Mexico’s annual inflation slowed less than expected in January, with a core metric hitting a 20-year high, as the central bank mulls another interest rate hike under new Governor Victoria Rodriguez Ceja.
Consumer prices rose 7.07% last month from a year earlier, above the 7.01% median estimate of economists surveyed by Bloomberg, according to data released by the country’s statistics institute Wednesday. On a monthly basis, prices gained 0.59% compared to a 0.54% estimate.
Core inflation, which excludes volatile items like fuel and is closely watched in Mexico, accelerated to 6.21%, its highest since Sept. 2001.
“The dynamics in core inflation are worrisome, core continues to increase despite very weak growth and will push Banxico to continue hiking significantly,” Bank of America Corp. economist Carlos Capistran said.
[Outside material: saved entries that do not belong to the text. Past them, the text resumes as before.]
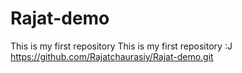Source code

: # Rajat-demo
This is my first repository
This is my first repository
:J
https://github.com/Rajatchaurasiy/Rajat-demo.git 
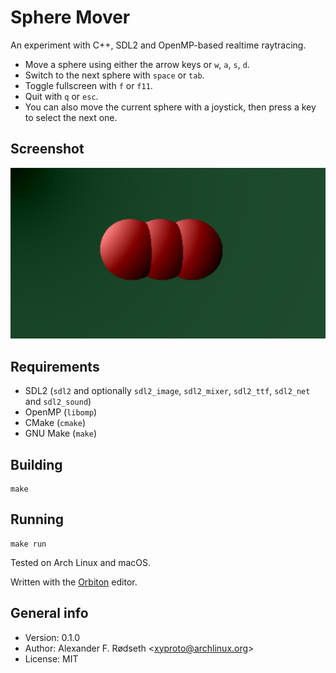 # Sphere Mover

An experiment with C++, SDL2 and OpenMP-based realtime raytracing.

* Move a sphere using either the arrow keys or `w`, `a`, `s`, `d`.
* Switch to the next sphere with `space` or `tab`.
* Toggle fullscreen with `f` or `f11`.
* Quit with `q` or `esc`.
* You can also move the current sphere with a joystick, then press a key to select the next one.

## Screenshot

![screenshot](img/screenshot.png)

## Requirements

* SDL2 (`sdl2` and optionally `sdl2_image`, `sdl2_mixer`, `sdl2_ttf`, `sdl2_net` and `sdl2_sound`)
* OpenMP (`libomp`)
* CMake (`cmake`)
* GNU Make (`make`)

## Building

    make

## Running

    make run

Tested on Arch Linux and macOS.

Written with the [Orbiton](https://github.com/xyproto/orbiton) editor.

## General info

* Version: 0.1.0
* Author: Alexander F. Rødseth &lt;xyproto@archlinux.org&gt;
* License: MIT
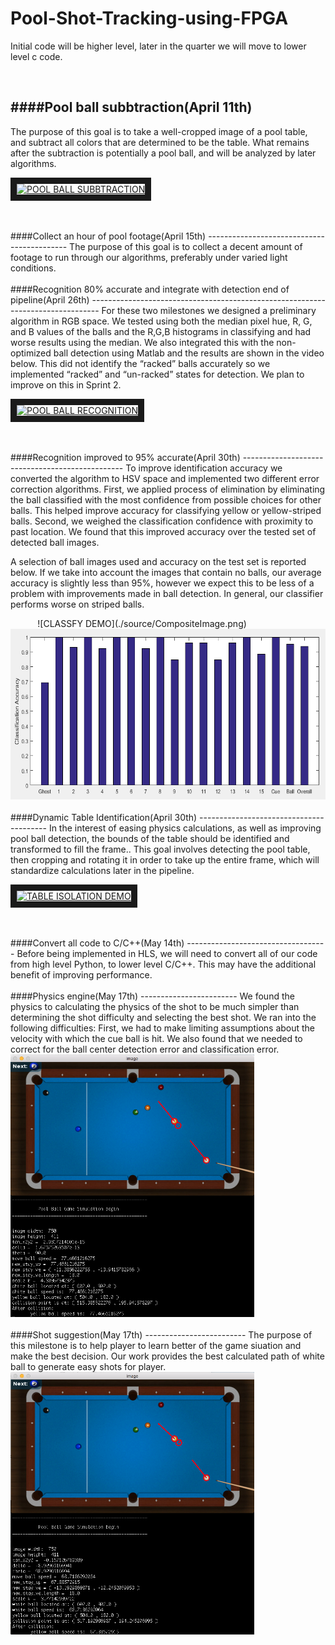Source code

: Pool-Shot-Tracking-using-FPGA
===============================
Initial code will be higher level, later in the quarter we will move to lower level c code.

<html><br></html>

####Pool ball subbtraction(April 11th)
--------------------------------------
The purpose of this goal is to take a well-cropped image of a pool table, and subtract all colors that are determined to be the table. What remains after the subtraction is potentially a pool ball, and will be analyzed by later algorithms.

<a href="https://www.youtube.com/watch?v=DhBfrnDcqEQ"
target="_blank"><img src="http://img.youtube.com/vi/DhBfrnDcqEQ/0.jpg" 
alt="POOL BALL SUBBTRACTION" width="360" height="270" border="10" /></a>

<html><br><br></html>
####Collect an hour of pool footage(April 15th)
-------------------------------------------
The purpose of this goal is to collect a decent amount of footage to run through our algorithms, preferably under varied light conditions.

<html><br><br></html>
####Recognition 80% accurate and integrate with detection end of pipeline(April 26th)
--------------------------------------------------------------------------------
For these two milestones we designed a preliminary algorithm in RGB space. We tested using both the median pixel hue, R, G, and B values of the balls and the R,G,B histograms in classifying and had worse results using the median. We also integrated this with the non-optimized ball detection using Matlab and the results are shown in the video below. This did not identify the “racked” balls accurately so we implemented “racked” and “un-racked” states for detection. We plan to improve on this in Sprint 2.

<a href="https://www.youtube.com/watch?v=HbJJNquY9z8"
target="_blank"><img src="http://img.youtube.com/vi/HbJJNquY9z8/0.jpg" 
alt="POOL BALL RECOGNITION" width="360" height="270" border="10" /></a>

<html><br><br></html>
####Recognition improved to 95% accurate(April 30th)
------------------------------------------------
To improve identification accuracy we converted the algorithm to HSV space and implemented two different error correction algorithms. First, we applied process of elimination by eliminating the ball classified with the most confidence from possible choices for other balls. This helped improve accuracy for classifying yellow or yellow-striped balls. Second, we weighed the classification confidence with proximity to past location. We found that this improved accuracy over the tested set of detected ball images.

A selection of ball images used and accuracy on the test set is reported below. If we take into account the images that contain no balls, our average accuracy is slightly less than 95%, however we expect this to be less of a problem with improvements made in ball detection. In general, our classifier performs worse on striped balls.

<html> &nbsp;&nbsp;&nbsp;&nbsp;&nbsp;&nbsp;&nbsp;&nbsp;&nbsp;&nbsp; </html> ![CLASSFY DEMO](./source/CompositeImage.png)  <html> &nbsp;&nbsp;&nbsp;&nbsp;&nbsp;&nbsp;&nbsp;&nbsp;&nbsp;&nbsp;&nbsp;&nbsp;&nbsp;&nbsp; </html>  <img src="./source/DemoClassificationAccuracy.png" alt="CLASSFT DEMO" width="606.8" height="273" />

<html><br><br></html>
####Dynamic Table Identification(April 30th)
----------------------------------------
In the interest of easing physics calculations, as well as improving pool ball detection, the bounds of the table should be identified and transformed to fill the frame.. This goal involves detecting the pool table, then cropping and rotating it in order to take up the entire frame, which will standardize calculations later in the pipeline.

<a href="https://www.youtube.com/watch?v=-fDlGlp3wvo"
target="_blank"><img src="http://img.youtube.com/vi/-fDlGlp3wvo/0.jpg" 
alt="TABLE ISOLATION DEMO" width="360" height="270" border="10" /></a>

<html><br><br></html>
####Convert all code to C/C++(May 14th)
-----------------------------------
Before being implemented in HLS, we will need to convert all of our code from high level Python, to lower level C/C++. This may have the additional benefit of improving performance.

<html><br><br></html>
####Physics engine(May 17th)
------------------------
We found the physics to calculating the physics of the shot to be much simpler than determining the shot difficulty and selecting the best shot. We ran into the following difficulties: First, we had to make limiting assumptions about the velocity with which the cue ball is hit. We also found that we needed to correct for the ball center detection error and classification error.

<img src="./source/collision_demo.png" width="389.9" height="420">

<html><br><br></html>
####Shot suggestion(May 17th)
-------------------------
The purpose of this milestone is to help player to learn better of the game siuation and make the best decision. Our work provides the best calculated path of white ball to generate easy shots for player.

<img src="./source/shot_suggestion.png" width="389.9" height="420">


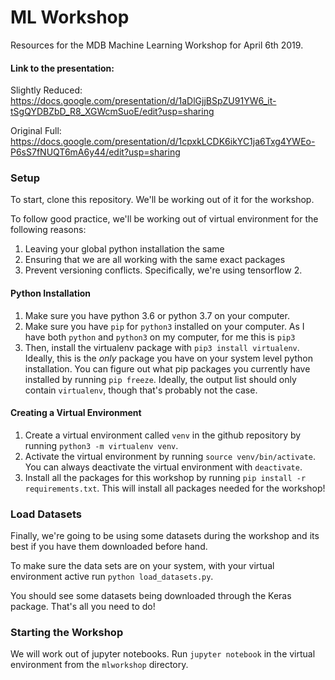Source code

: # ML Workshop
Resources for the MDB Machine Learning Workshop for April 6th 2019.

#### Link to the presentation:
Slightly Reduced: https://docs.google.com/presentation/d/1aDlGjjBSpZU91YW6_it-tSgQYDBZbD_R8_XGWcmSuoE/edit?usp=sharing

Original Full: https://docs.google.com/presentation/d/1cpxkLCDK6ikYC1ja6Txg4YWEo-P6sS7fNUQT6mA6y44/edit?usp=sharing

### Setup

To start, clone this repository. We'll be working out of it for the workshop.

To follow good practice, we'll be working out of virtual environment for the following reasons:
1. Leaving your global python installation the same
2. Ensuring that we are all working with the same exact packages
3. Prevent versioning conflicts. Specifically, we're using tensorflow 2.

#### Python Installation
1. Make sure you have python 3.6 or python 3.7 on your computer.
2. Make sure you have `pip` for `python3` installed on your computer. As I have both `python` and `python3` on my computer, for me this is `pip3`
3. Then, install the virtualenv package with `pip3 install virtualenv`. Ideally, this is the _only_ package you have on your system level python installation. You can figure out what pip packages you currently have installed by running `pip freeze`. Ideally, the output list should only contain `virtualenv`, though that's probably not the case.


#### Creating a Virtual Environment
1. Create a virtual environment called `venv` in the github repository by running `python3 -m virtualenv venv`. 
2. Activate the virtual environment by running `source venv/bin/activate`. You can always deactivate the virtual environment with `deactivate`.
3. Install all the packages for this workshop by running `pip install -r requirements.txt`. This will install all packages needed for the workshop!


### Load Datasets
Finally, we're going to be using some datasets during the workshop and its best if you have them downloaded before hand.

To make sure the data sets are on your system, with your virtual environment active run `python load_datasets.py`.

You should see some datasets being downloaded through the Keras package. That's all you need to do!

### Starting the Workshop
We will work out of jupyter notebooks. Run `jupyter notebook` in the virtual environment from the `mlworkshop` directory.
Latin America’s second-largest economy is facing an inflation spike driven by supply chain issues and the economy’s recovery after the height of the pandemic, with annual price gains reaching 7.37% in November, their highest point since 2001.
Analysts polled by Bloomberg before Wednesday’s inflation data expected the central bank, known as Banxico, to deliver a second straight half-point interest rate hike Thursday, taking borrowing costs to 6%. Banxico targets inflation at 3%, plus or minus one percentage point, and Capistran sees the bank boosting rates until eventually hitting 8%.
Deputy Governor Jonathan Heath said in comments aired last week that he expects a quarter- to half-point hike during Thursday’s meeting. From March, it may be hard to hike by 50 basis points during each meeting as Mexico waits for the U.S. Federal Reserve to act and needs to take into account its own sluggish economy, he said.
Inflation is likely to stay above 6% during at least the first quarter, as prices are hit by external supply chain issues and by a continued influx of remittances from Mexican workers abroad, said Gabriela Siller, an economist at Banco BASE.
Mexico fell into recession in late 2021 after its economy shrunk 0.1% in the fourth quarter. The government of President Andres Manuel Lopez Obrador declined to inject any major fiscal spending to keep activity afloat since the start of the pandemic, arguing that it didn’t want to increase the country’s debt burden.
Under the leadership of Rodriguez Ceja, who was appointed to head the central bank since the start of the year, Banxico has the tricky task of tightening monetary policy to fight sticky inflation at the risk of hurting a stalled economy.